University High School offers a well-rounded social studies curriculum that features standard 9th and 10th grade courses (World History/AP World History and U.S. History/AP U.S. History, respectively) and several elective courses for upperclassmen.
To graduate from University High School, students must earn eight credits (one credit is earned each semester) in social studies.
Top Five Things You Need to Know About Social Studies at University
The study of history is valued by University High School, and this value is illustrated by the graduation requirement of eight semesters of social studies credit.
There is a clear scope and sequence to the social studies curriculum so that students experience a general coverage over time, geography, and cultures through required classes in nonwestern history, western history, and American history.
Teachers use various methods to address individual student needs in a personalized manner.
Courses and teachers in the social studies department emphasize writing.
Social studies teachers bring a broad range of experience and interests to the school.

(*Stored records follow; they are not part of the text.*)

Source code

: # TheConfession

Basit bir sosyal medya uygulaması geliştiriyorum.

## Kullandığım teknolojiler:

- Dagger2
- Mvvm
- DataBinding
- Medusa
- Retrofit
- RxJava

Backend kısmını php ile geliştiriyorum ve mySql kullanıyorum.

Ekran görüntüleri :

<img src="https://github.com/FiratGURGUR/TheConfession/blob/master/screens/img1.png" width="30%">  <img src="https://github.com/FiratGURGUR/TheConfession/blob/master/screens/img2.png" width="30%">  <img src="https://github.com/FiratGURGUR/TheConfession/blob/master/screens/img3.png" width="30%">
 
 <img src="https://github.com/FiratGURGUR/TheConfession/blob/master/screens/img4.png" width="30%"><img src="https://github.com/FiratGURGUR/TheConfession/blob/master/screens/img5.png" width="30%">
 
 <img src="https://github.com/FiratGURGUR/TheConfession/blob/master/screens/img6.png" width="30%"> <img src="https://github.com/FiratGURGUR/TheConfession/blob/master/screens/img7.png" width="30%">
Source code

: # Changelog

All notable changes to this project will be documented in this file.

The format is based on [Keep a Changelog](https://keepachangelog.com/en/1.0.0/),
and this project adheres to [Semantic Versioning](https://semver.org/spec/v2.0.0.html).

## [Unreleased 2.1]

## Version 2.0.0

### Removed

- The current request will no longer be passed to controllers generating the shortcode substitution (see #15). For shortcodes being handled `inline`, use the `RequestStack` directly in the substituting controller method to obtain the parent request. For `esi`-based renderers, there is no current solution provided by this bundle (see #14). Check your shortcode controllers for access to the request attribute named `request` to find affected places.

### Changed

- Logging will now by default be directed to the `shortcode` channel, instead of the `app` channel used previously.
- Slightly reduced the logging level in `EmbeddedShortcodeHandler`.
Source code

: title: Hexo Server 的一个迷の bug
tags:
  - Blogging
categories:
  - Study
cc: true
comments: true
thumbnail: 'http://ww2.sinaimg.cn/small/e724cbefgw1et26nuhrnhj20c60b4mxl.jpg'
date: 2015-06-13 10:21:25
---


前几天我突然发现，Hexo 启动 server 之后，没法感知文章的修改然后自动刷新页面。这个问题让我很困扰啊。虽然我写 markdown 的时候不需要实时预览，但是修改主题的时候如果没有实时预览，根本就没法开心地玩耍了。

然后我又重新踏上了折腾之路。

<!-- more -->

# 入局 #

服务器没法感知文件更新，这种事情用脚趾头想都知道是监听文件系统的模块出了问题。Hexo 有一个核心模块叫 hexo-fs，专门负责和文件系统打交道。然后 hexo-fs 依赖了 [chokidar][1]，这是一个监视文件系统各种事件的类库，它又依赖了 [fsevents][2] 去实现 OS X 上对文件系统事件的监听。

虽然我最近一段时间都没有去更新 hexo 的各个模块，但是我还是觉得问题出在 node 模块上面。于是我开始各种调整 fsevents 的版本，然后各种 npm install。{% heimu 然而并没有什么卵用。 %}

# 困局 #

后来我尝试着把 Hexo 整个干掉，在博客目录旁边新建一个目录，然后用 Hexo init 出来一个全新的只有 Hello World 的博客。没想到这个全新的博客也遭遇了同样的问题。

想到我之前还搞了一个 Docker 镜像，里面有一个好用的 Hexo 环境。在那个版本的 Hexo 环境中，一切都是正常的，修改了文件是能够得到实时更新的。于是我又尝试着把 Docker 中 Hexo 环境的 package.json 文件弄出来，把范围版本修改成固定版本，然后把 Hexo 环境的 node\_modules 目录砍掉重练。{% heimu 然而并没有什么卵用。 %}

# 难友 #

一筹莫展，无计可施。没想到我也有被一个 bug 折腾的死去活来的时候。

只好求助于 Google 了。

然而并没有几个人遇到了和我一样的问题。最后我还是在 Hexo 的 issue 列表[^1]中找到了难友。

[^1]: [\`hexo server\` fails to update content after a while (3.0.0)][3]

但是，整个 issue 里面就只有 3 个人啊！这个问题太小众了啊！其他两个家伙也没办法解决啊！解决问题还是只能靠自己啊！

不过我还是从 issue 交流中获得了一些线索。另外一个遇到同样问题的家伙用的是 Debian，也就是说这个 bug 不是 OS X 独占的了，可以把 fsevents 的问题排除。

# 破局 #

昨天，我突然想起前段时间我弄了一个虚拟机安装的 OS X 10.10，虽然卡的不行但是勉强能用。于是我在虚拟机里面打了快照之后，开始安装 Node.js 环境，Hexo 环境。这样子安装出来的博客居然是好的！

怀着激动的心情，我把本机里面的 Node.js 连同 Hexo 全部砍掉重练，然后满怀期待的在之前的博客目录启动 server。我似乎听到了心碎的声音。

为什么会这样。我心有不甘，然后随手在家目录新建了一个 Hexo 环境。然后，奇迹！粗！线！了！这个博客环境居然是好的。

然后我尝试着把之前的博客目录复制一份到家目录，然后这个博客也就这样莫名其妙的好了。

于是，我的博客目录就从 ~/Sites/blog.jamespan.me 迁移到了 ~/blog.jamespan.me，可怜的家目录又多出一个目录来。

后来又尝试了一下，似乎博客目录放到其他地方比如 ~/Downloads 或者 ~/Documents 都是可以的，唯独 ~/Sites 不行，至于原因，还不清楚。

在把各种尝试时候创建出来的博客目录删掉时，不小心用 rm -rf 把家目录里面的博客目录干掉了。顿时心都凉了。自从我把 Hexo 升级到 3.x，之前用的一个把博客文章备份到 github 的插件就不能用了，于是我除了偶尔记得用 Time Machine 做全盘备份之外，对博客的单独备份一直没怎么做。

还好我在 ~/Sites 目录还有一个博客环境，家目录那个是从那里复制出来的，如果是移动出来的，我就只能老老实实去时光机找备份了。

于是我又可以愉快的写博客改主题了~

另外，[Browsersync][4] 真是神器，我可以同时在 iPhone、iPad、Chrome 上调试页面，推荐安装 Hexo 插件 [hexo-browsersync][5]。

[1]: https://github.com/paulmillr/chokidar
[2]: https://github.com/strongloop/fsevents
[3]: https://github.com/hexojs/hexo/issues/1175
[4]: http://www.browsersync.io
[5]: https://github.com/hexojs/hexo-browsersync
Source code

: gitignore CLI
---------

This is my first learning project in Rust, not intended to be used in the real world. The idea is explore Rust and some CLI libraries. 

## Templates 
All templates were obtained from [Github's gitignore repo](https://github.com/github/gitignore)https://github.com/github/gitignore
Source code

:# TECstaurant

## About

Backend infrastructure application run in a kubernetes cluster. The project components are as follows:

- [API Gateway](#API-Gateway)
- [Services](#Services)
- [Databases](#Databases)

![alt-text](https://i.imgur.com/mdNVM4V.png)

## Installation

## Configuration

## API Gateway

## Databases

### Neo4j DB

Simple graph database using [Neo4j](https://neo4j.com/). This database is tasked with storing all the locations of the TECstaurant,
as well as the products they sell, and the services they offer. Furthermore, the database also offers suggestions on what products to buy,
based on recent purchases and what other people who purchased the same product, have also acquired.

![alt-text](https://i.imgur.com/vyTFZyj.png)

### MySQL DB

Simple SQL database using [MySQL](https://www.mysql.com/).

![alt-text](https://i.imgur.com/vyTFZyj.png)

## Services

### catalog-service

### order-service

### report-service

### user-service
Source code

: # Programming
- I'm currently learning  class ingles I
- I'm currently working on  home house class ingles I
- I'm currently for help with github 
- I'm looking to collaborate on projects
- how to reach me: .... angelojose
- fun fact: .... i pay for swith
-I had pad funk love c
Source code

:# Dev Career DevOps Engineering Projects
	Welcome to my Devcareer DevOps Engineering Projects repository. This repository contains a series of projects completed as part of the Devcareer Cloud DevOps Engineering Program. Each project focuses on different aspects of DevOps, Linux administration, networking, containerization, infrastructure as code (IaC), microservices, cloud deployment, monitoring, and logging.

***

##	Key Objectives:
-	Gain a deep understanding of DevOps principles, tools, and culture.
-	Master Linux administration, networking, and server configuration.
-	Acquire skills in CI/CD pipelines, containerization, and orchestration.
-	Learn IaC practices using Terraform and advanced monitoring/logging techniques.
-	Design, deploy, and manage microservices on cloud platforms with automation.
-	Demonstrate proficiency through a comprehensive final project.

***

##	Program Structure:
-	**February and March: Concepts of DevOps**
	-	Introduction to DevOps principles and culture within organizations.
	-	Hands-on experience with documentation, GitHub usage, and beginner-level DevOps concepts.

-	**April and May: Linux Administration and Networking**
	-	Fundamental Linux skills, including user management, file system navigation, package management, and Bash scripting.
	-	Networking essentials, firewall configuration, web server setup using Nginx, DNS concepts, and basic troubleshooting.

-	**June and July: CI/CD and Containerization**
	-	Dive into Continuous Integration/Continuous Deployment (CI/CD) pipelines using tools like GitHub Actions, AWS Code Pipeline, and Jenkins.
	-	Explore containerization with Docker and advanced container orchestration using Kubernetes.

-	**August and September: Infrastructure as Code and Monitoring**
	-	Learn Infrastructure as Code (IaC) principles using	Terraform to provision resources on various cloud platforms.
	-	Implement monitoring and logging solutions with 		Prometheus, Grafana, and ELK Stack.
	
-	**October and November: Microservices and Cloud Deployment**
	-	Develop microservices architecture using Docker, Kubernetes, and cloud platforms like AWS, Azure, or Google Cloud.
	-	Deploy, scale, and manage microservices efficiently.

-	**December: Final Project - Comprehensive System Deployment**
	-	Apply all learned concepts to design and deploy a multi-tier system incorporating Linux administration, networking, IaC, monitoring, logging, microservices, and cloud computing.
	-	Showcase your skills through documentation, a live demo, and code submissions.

2019-20 Social Studies Course Descriptions
This course is a broad study of human history. The course will touch on the major developments of human civilization across the globe. Roughly equal attention will be paid to each region and period covered, giving students a wider perspective of the events and peoples that shaped our world. Particular focus will be on the development of historical thinking and writing skills, which will prepare students for future history courses at University and beyond.
AP World History: Modern
The AP World History: Modern course is a global study of human history, concentrating on the period between 1200 C.E. and the present. Given such a breadth of time and geography, the course is organized to focus on developing students’ skills of historical analysis using a thematic approach. It is taught at the level of a college survey course, and it follows the guidelines provided by College Board’s Advanced Placement program. As such, the academic expectations, amount of reading and writing, and testing are significantly greater than in the regular World History class.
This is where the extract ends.